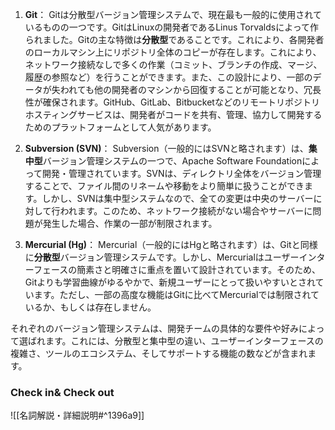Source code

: 
1. **Git**：
   Gitは分散型バージョン管理システムで、現在最も一般的に使用されているものの一つです。GitはLinuxの開発者であるLinus Torvaldsによって作られました。Gitの主な特徴は**分散型**であることです。これにより、各開発者のローカルマシン上にリポジトリ全体のコピーが存在します。これにより、ネットワーク接続なしで多くの作業（コミット、ブランチの作成、マージ、履歴の参照など）を行うことができます。また、この設計により、一部のデータが失われても他の開発者のマシンから回復することが可能となり、冗長性が確保されます。GitHub、GitLab、Bitbucketなどのリモートリポジトリホスティングサービスは、開発者がコードを共有、管理、協力して開発するためのプラットフォームとして人気があります。

2. **Subversion (SVN)**：
   Subversion（一般的にはSVNと略されます）は、**集中型**バージョン管理システムの一つで、Apache Software Foundationによって開発・管理されています。SVNは、ディレクトリ全体をバージョン管理することで、ファイル間のリネームや移動をより簡単に扱うことができます。しかし、SVNは集中型システムなので、全ての変更は中央のサーバーに対して行われます。このため、ネットワーク接続がない場合やサーバーに問題が発生した場合、作業の一部が制限されます。

3. **Mercurial (Hg)**：
   Mercurial（一般的にはHgと略されます）は、Gitと同様に**分散型**バージョン管理システムです。しかし、Mercurialはユーザーインターフェースの簡素さと明確さに重点を置いて設計されています。そのため、Gitよりも学習曲線がゆるやかで、新規ユーザーにとって扱いやすいとされています。ただし、一部の高度な機能はGitに比べてMercurialでは制限されているか、もしくは存在しません。

それぞれのバージョン管理システムは、開発チームの具体的な要件や好みによって選ばれます。これには、分散型と集中型の違い、ユーザーインターフェースの複雑さ、ツールのエコシステム、そしてサポートする機能の数などが含まれます。

### Check in& Check out
![[名詞解説・詳細説明#^1396a9]]
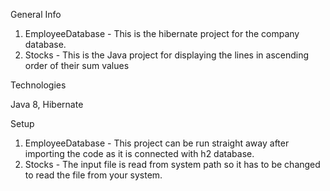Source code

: General Info

 1. EmployeeDatabase - This is the hibernate project for the company database.
 2. Stocks - This is the Java project for displaying the lines in ascending order of their sum values
 
Technologies 

  Java 8, Hibernate
  
Setup
 
 1. EmployeeDatabase - This project can be run straight away after importing the code as it is connected with h2 database.
 2. Stocks - The input file is read from system path so it has to be changed to read the file from your system.

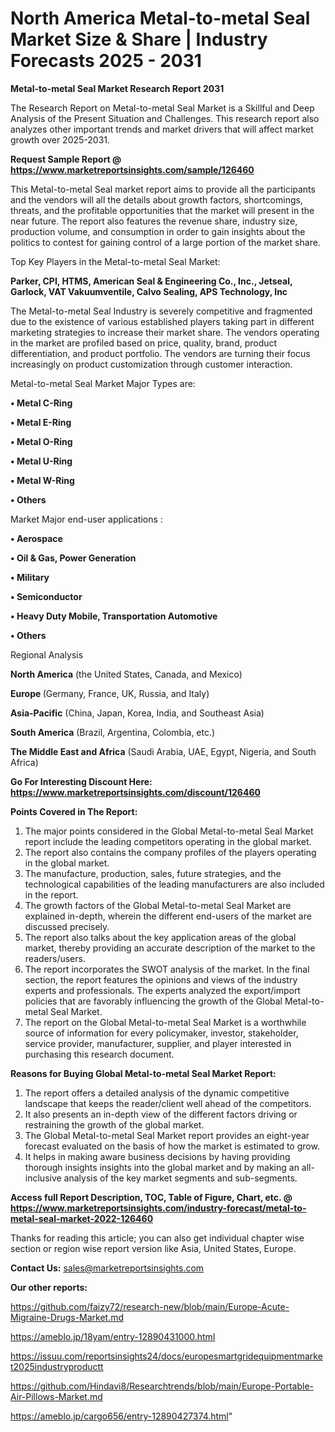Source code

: # North America Metal-to-metal Seal Market Size & Share | Industry Forecasts 2025 - 2031

<strong>Metal-to-metal Seal Market Research Report 2031</strong>

The Research Report on Metal-to-metal Seal Market is a Skillful and Deep Analysis of the Present Situation and Challenges. This research report also analyzes other important trends and market drivers that will affect market growth over 2025-2031.

<strong>Request Sample Report @ <a href=https://www.marketreportsinsights.com/sample/126460>https://www.marketreportsinsights.com/sample/126460</a></strong>

This Metal-to-metal Seal market report aims to provide all the participants and the vendors will all the details about growth factors, shortcomings, threats, and the profitable opportunities that the market will present in the near future. The report also features the revenue share, industry size, production volume, and consumption in order to gain insights about the politics to contest for gaining control of a large portion of the market share.

Top Key Players in the Metal-to-metal Seal Market:

<strong>Parker, CPI, HTMS, American Seal & Engineering Co., Inc., Jetseal, Garlock, VAT Vakuumventile, Calvo Sealing, APS Technology, Inc</strong>

The Metal-to-metal Seal Industry is severely competitive and fragmented due to the existence of various established players taking part in different marketing strategies to increase their market share. The vendors operating in the market are profiled based on price, quality, brand, product differentiation, and product portfolio. The vendors are turning their focus increasingly on product customization through customer interaction.

Metal-to-metal Seal Market Major Types are:

<strong>• Metal C-Ring

• Metal E-Ring

• Metal O-Ring

• Metal U-Ring

• Metal W-Ring

• Others</strong>

Market Major end-user applications :

<strong>• Aerospace

• Oil & Gas, Power Generation

• Military

• Semiconductor

• Heavy Duty Mobile, Transportation Automotive

• Others</strong>

Regional Analysis

</u><strong><b>North America</b></strong> (the United States, Canada, and Mexico)

<strong><b>Europe </b></strong>(Germany, France, UK, Russia, and Italy)

<strong><b>Asia-Pacific</b></strong> (China, Japan, Korea, India, and Southeast Asia)

<strong><b>South America</b></strong> (Brazil, Argentina, Colombia, etc.)

<strong><b>The Middle East and Africa</b></strong> (Saudi Arabia, UAE, Egypt, Nigeria, and South Africa)

<strong>Go For Interesting Discount Here: <a href=https://www.marketreportsinsights.com/discount/126460>https://www.marketreportsinsights.com/discount/126460</a></strong>

<strong>Points Covered in The Report:</strong>
<ol>
  <li>The major points considered in the Global Metal-to-metal Seal Market report include the leading competitors operating in the global market.</li>
  <li>The report also contains the company profiles of the players operating in the global market.</li>
  <li>The manufacture, production, sales, future strategies, and the technological capabilities of the leading manufacturers are also included in the report.</li>
  <li>The growth factors of the Global Metal-to-metal Seal Market are explained in-depth, wherein the different end-users of the market are discussed precisely.</li>
  <li>The report also talks about the key application areas of the global market, thereby providing an accurate description of the market to the readers/users.</li>
  <li>The report incorporates the SWOT analysis of the market. In the final section, the report features the opinions and views of the industry experts and professionals. The experts analyzed the export/import policies that are favorably influencing the growth of the Global Metal-to-metal Seal Market.</li>
  <li>The report on the Global Metal-to-metal Seal Market is a worthwhile source of information for every policymaker, investor, stakeholder, service provider, manufacturer, supplier, and player interested in purchasing this research document.</li>
</ol>
<strong>Reasons for Buying Global Metal-to-metal Seal Market Report:</strong>

<ol>
  <li>The report offers a detailed analysis of the dynamic competitive landscape that keeps the reader/client well ahead of the competitors.</li>
  <li>It also presents an in-depth view of the different factors driving or restraining the growth of the global market.</li>
  <li>The Global Metal-to-metal Seal Market report provides an eight-year forecast evaluated on the basis of how the market is estimated to grow.</li>
  <li>It helps in making aware business decisions by having providing thorough insights insights into the global market and by making an all-inclusive analysis of the key market segments and sub-segments.</li>
</ol>
<strong>Access full Report Description, TOC, Table of Figure, Chart, etc. @ <a href=https://www.marketreportsinsights.com/industry-forecast/metal-to-metal-seal-market-2022-126460>https://www.marketreportsinsights.com/industry-forecast/metal-to-metal-seal-market-2022-126460</a></strong>


Thanks for reading this article; you can also get individual chapter wise section or region wise report version like Asia, United States, Europe.

<strong>Contact Us:</strong>
sales@marketreportsinsights.com

<strong>Our other reports:</strong>

<a href=https://github.com/faizy72/research-new/blob/main/Europe-Acute-Migraine-Drugs-Market.md>https://github.com/faizy72/research-new/blob/main/Europe-Acute-Migraine-Drugs-Market.md</a>

<a href=https://ameblo.jp/18yam/entry-12890431000.html>https://ameblo.jp/18yam/entry-12890431000.html</a>

<a href=https://issuu.com/reportsinsights24/docs/europesmartgridequipmentmarket2025industryproductt>https://issuu.com/reportsinsights24/docs/europesmartgridequipmentmarket2025industryproductt</a>

<a href=https://github.com/Hindavi8/Researchtrends/blob/main/Europe-Portable-Air-Pillows-Market.md>https://github.com/Hindavi8/Researchtrends/blob/main/Europe-Portable-Air-Pillows-Market.md</a>

<a href=https://ameblo.jp/cargo656/entry-12890427374.html>https://ameblo.jp/cargo656/entry-12890427374.html</a>"
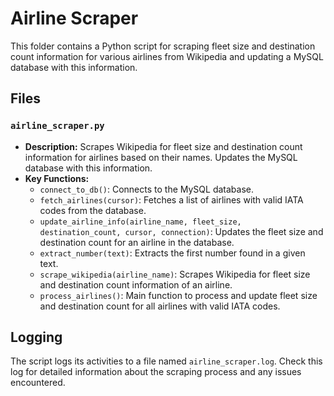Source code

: # Airline Scraper

This folder contains a Python script for scraping fleet size and destination count information for various airlines from Wikipedia and updating a MySQL database with this information.

## Files

### `airline_scraper.py`

- **Description:** Scrapes Wikipedia for fleet size and destination count information for airlines based on their names. Updates the MySQL database with this information.
- **Key Functions:**
  - `connect_to_db()`: Connects to the MySQL database.
  - `fetch_airlines(cursor)`: Fetches a list of airlines with valid IATA codes from the database.
  - `update_airline_info(airline_name, fleet_size, destination_count, cursor, connection)`: Updates the fleet size and destination count for an airline in the database.
  - `extract_number(text)`: Extracts the first number found in a given text.
  - `scrape_wikipedia(airline_name)`: Scrapes Wikipedia for fleet size and destination count information of an airline.
  - `process_airlines()`: Main function to process and update fleet size and destination count for all airlines with valid IATA codes.

## Logging

The script logs its activities to a file named `airline_scraper.log`. Check this log for detailed information about the scraping process and any issues encountered.
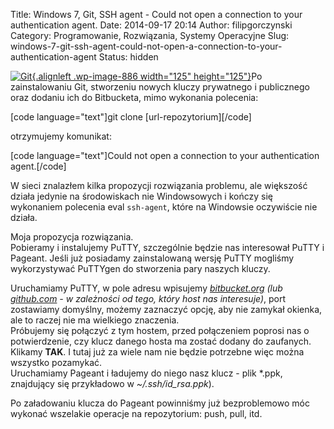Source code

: Title: Windows 7, Git, SSH agent - Could not open a connection to your authentication agent.
Date: 2014-09-17 20:14
Author: filipgorczynski
Category: Programowanie, Rozwiązania, Systemy Operacyjne
Slug: windows-7-git-ssh-agent-could-not-open-a-connection-to-your-authentication-agent
Status: hidden

[![Git](http://filipgorczynski.files.wordpress.com/2014/09/gitlogo.png?w=150){.alignleft .wp-image-886 width="125" height="125"}](https://filipgorczynski.files.wordpress.com/2014/09/gitlogo.png)Po zainstalowaniu Git, stworzeniu nowych kluczy prywatnego i publicznego oraz dodaniu ich do Bitbucketa, mimo wykonania polecenia:

\[code language="text"\]git clone \[url-repozytorium\]\[/code\]

otrzymujemy komunikat:

\[code language="text"\]Could not open a connection to your authentication agent.\[/code\]

W sieci znalazłem kilka propozycji rozwiązania problemu, ale większość działa jedynie na środowiskach nie Windowsowych i kończy się wykonaniem polecenia eval `ssh-agent`, które na Windowsie oczywiście nie działa.

Moja propozycja rozwiązania.  
Pobieramy i instalujemy PuTTY, szczególnie będzie nas interesował PuTTY i Pageant. Jeśli już posiadamy zainstalowaną wersję PuTTY mogliśmy wykorzystywać PuTTYgen do stworzenia pary naszych kluczy.

Uruchamiamy PuTTY, w pole adresu wpisujemy *[bitbucket.org](http://bitbucket.org/) (*lub [*github.com*](http://github.com/) - w zależności od tego, który host nas interesuje*)*, port zostawiamy domyślny, możemy zaznaczyć opcję, aby nie zamykał okienka, ale to raczej nie ma wielkiego znaczenia.  
Próbujemy się połączyć z tym hostem, przed połączeniem poprosi nas o potwierdzenie, czy klucz danego hosta ma zostać dodany do zaufanych. Klikamy **TAK**. I tutaj już za wiele nam nie będzie potrzebne więc można wszystko pozamykać.  
Uruchamiamy Pageant i ładujemy do niego nasz klucz - plik \*.ppk, znajdujący się przykładowo w *\~/.ssh/id\_rsa.ppk*).

Po załadowaniu klucza do Pageant powinniśmy już bezproblemowo móc wykonać wszelakie operacje na repozytorium: push, pull, itd.
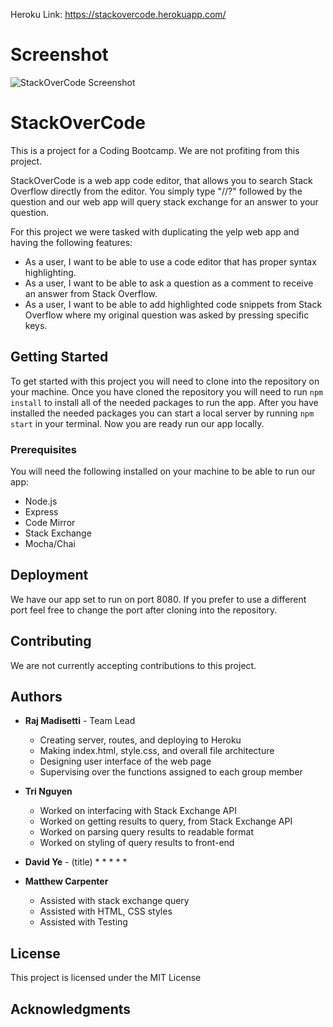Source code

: Heroku Link: https://stackovercode.herokuapp.com/

# Screenshot
![StackOverCode Screenshot](https://i.ibb.co/F6j1G7Q/Screen-Shot-2018-12-06-at-7-57-52-PM.png)

# StackOverCode
This is a project for a Coding Bootcamp. We are not profiting from this project. 

StackOverCode is a web app code editor, that allows you to search Stack Overflow directly from the editor. You simply type "//?" followed by the question and our web app will query stack exchange for an answer to your question.

For this project we were tasked with duplicating the yelp web app and having the following features:

* As a user, I want to be able to use a code editor that has proper syntax highlighting.
* As a user, I want to be able to ask a question as a comment to receive an answer from Stack Overflow.
* As a user, I want to be able to add highlighted code snippets from Stack Overflow where my original question was asked by pressing specific keys.

## Getting Started

To get started with this project you will need to clone into the repository on your machine. Once you have cloned the repository you will need to run `npm install` to install all of the needed packages to run the app. After you have installed the needed packages you can start a local server by running `npm start` in your terminal. Now you are ready run our app locally. 

### Prerequisites

You will need the following installed on your machine to be able to run our app:

* Node.js
* Express
* Code Mirror
* Stack Exchange
* Mocha/Chai

## Deployment

We have our app set to run on port 8080. If you prefer to use a different port feel free to change the port after cloning into the repository.

## Contributing

We are not currently accepting contributions to this project.

## Authors

* **Raj Madisetti** - Team Lead
  * Creating server, routes, and deploying to Heroku
  * Making index.html, style.css, and overall file architecture
  * Designing user interface of the web page
  * Supervising over the functions assigned to each group member

* **Tri Nguyen**
  * Worked on interfacing with Stack Exchange API
  * Worked on getting results to query, from Stack Exchange API
  * Worked on parsing query results to readable format
  * Worked on styling of query results to front-end
  
* **David Ye** - (title)
  * 
  * 
  * 
  * 
  * 
  
* **Matthew Carpenter**
  * Assisted with stack exchange query
  * Assisted with HTML, CSS styles
  * Assisted with Testing
  
## License

This project is licensed under the MIT License

## Acknowledgments


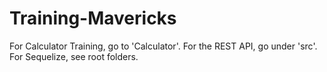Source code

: # Training-Mavericks
For Calculator Training, go to 'Calculator'.
For the REST API, go under 'src'.
For Sequelize, see root folders.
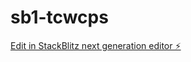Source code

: # sb1-tcwcps

[Edit in StackBlitz next generation editor ⚡️](https://stackblitz.com/~/github.com/hachizeus/sb1-tcwcps)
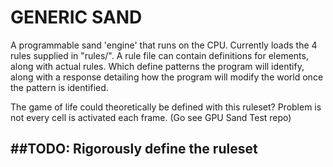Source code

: # GENERIC SAND

A programmable sand 'engine' that runs on the CPU. Currently loads the 4 rules supplied in "rules/".
A rule file can contain definitions for elements, along with actual rules. Which define patterns the program will identify, along with a response detailing how the program will modify the world once the pattern is identified.

The game of life could theoretically be defined with this ruleset? Problem is not every cell is activated each frame. (Go see GPU Sand Test repo)

##TODO: Rigorously define the ruleset
----
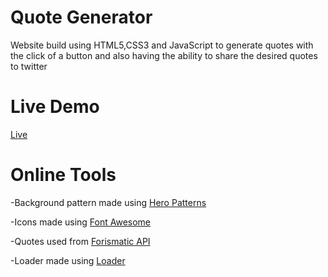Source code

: # Quote Generator
Website build using HTML5,CSS3 and JavaScript to generate quotes with the click of a button and also having the ability to share the desired quotes to twitter
# Live Demo
[Live](https://justinjenish.github.io/quote-generator/)
# Online Tools
-Background pattern made using [Hero Patterns](https://www.heropatterns.com/)

-Icons made using [Font Awesome](https://fontawesome.com/)

-Quotes used from [Forismatic API](https://forismatic.com/en/api/)

-Loader made using [Loader](https://www.w3schools.com/howto/howto_css_loader.asp)
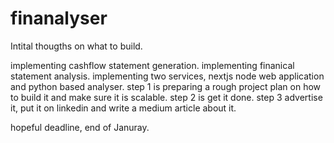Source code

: # finanalyser

Intital thougths on what to build.

implementing cashflow statement generation.
implementing finanical statement analysis.
implementing two services, nextjs node web application and python based analyser. 
step 1 is preparing a rough project plan on how to build it and make sure it is scalable.
step 2 is get it done.
step 3 advertise it, put it on linkedin and write a medium article about it.

hopeful deadline, end of Januray.
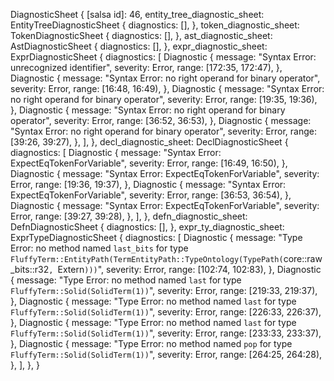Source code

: DiagnosticSheet {
    [salsa id]: 46,
    entity_tree_diagnostic_sheet: EntityTreeDiagnosticSheet {
        diagnostics: [],
    },
    token_diagnostic_sheet: TokenDiagnosticSheet {
        diagnostics: [],
    },
    ast_diagnostic_sheet: AstDiagnosticSheet {
        diagnostics: [],
    },
    expr_diagnostic_sheet: ExprDiagnosticSheet {
        diagnostics: [
            Diagnostic {
                message: "Syntax Error: unrecognized identifier",
                severity: Error,
                range: [172:35, 172:47),
            },
            Diagnostic {
                message: "Syntax Error: no right operand for binary operator",
                severity: Error,
                range: [16:48, 16:49),
            },
            Diagnostic {
                message: "Syntax Error: no right operand for binary operator",
                severity: Error,
                range: [19:35, 19:36),
            },
            Diagnostic {
                message: "Syntax Error: no right operand for binary operator",
                severity: Error,
                range: [36:52, 36:53),
            },
            Diagnostic {
                message: "Syntax Error: no right operand for binary operator",
                severity: Error,
                range: [39:26, 39:27),
            },
        ],
    },
    decl_diagnostic_sheet: DeclDiagnosticSheet {
        diagnostics: [
            Diagnostic {
                message: "Syntax Error: ExpectEqTokenForVariable",
                severity: Error,
                range: [16:49, 16:50),
            },
            Diagnostic {
                message: "Syntax Error: ExpectEqTokenForVariable",
                severity: Error,
                range: [19:36, 19:37),
            },
            Diagnostic {
                message: "Syntax Error: ExpectEqTokenForVariable",
                severity: Error,
                range: [36:53, 36:54),
            },
            Diagnostic {
                message: "Syntax Error: ExpectEqTokenForVariable",
                severity: Error,
                range: [39:27, 39:28),
            },
        ],
    },
    defn_diagnostic_sheet: DefnDiagnosticSheet {
        diagnostics: [],
    },
    expr_ty_diagnostic_sheet: ExprTypeDiagnosticSheet {
        diagnostics: [
            Diagnostic {
                message: "Type Error: no method named `last_bits` for type `FluffyTerm::EntityPath(TermEntityPath::TypeOntology(TypePath(`core::raw_bits::r32`, `Extern`)))`",
                severity: Error,
                range: [102:74, 102:83),
            },
            Diagnostic {
                message: "Type Error: no method named `last` for type `FluffyTerm::Solid(SolidTerm(1))`",
                severity: Error,
                range: [219:33, 219:37),
            },
            Diagnostic {
                message: "Type Error: no method named `last` for type `FluffyTerm::Solid(SolidTerm(1))`",
                severity: Error,
                range: [226:33, 226:37),
            },
            Diagnostic {
                message: "Type Error: no method named `last` for type `FluffyTerm::Solid(SolidTerm(1))`",
                severity: Error,
                range: [233:33, 233:37),
            },
            Diagnostic {
                message: "Type Error: no method named `pop` for type `FluffyTerm::Solid(SolidTerm(1))`",
                severity: Error,
                range: [264:25, 264:28),
            },
        ],
    },
}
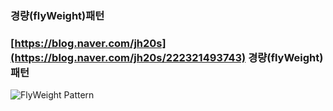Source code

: 
### 경량(flyWeight)패턴 

### [https://blog.naver.com/jh20s](https://blog.naver.com/jh20s/222321493743) 경량(flyWeight)패턴 

![FlyWeight Pattern](https://user-images.githubusercontent.com/18522270/115952450-ed145000-a520-11eb-9413-742ad4210d53.gif)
——————
Work required
Word for word and without pictures, please write out only the lines from the start of the entries through the line containing "1. EmployeeDatabase - This is", both included.

Result of the exercise
Source code

: 
1. **Git**：
   Gitは分散型バージョン管理システムで、現在最も一般的に使用されているものの一つです。GitはLinuxの開発者であるLinus Torvaldsによって作られました。Gitの主な特徴は**分散型**であることです。これにより、各開発者のローカルマシン上にリポジトリ全体のコピーが存在します。これにより、ネットワーク接続なしで多くの作業（コミット、ブランチの作成、マージ、履歴の参照など）を行うことができます。また、この設計により、一部のデータが失われても他の開発者のマシンから回復することが可能となり、冗長性が確保されます。GitHub、GitLab、Bitbucketなどのリモートリポジトリホスティングサービスは、開発者がコードを共有、管理、協力して開発するためのプラットフォームとして人気があります。

2. **Subversion (SVN)**：
   Subversion（一般的にはSVNと略されます）は、**集中型**バージョン管理システムの一つで、Apache Software Foundationによって開発・管理されています。SVNは、ディレクトリ全体をバージョン管理することで、ファイル間のリネームや移動をより簡単に扱うことができます。しかし、SVNは集中型システムなので、全ての変更は中央のサーバーに対して行われます。このため、ネットワーク接続がない場合やサーバーに問題が発生した場合、作業の一部が制限されます。

3. **Mercurial (Hg)**：
   Mercurial（一般的にはHgと略されます）は、Gitと同様に**分散型**バージョン管理システムです。しかし、Mercurialはユーザーインターフェースの簡素さと明確さに重点を置いて設計されています。そのため、Gitよりも学習曲線がゆるやかで、新規ユーザーにとって扱いやすいとされています。ただし、一部の高度な機能はGitに比べてMercurialでは制限されているか、もしくは存在しません。

それぞれのバージョン管理システムは、開発チームの具体的な要件や好みによって選ばれます。これには、分散型と集中型の違い、ユーザーインターフェースの複雑さ、ツールのエコシステム、そしてサポートする機能の数などが含まれます。

### Check in& Check out
![[名詞解説・詳細説明#^1396a9]]
Source code

: General Info

 1. EmployeeDatabase - This is the hibernate project for the company database.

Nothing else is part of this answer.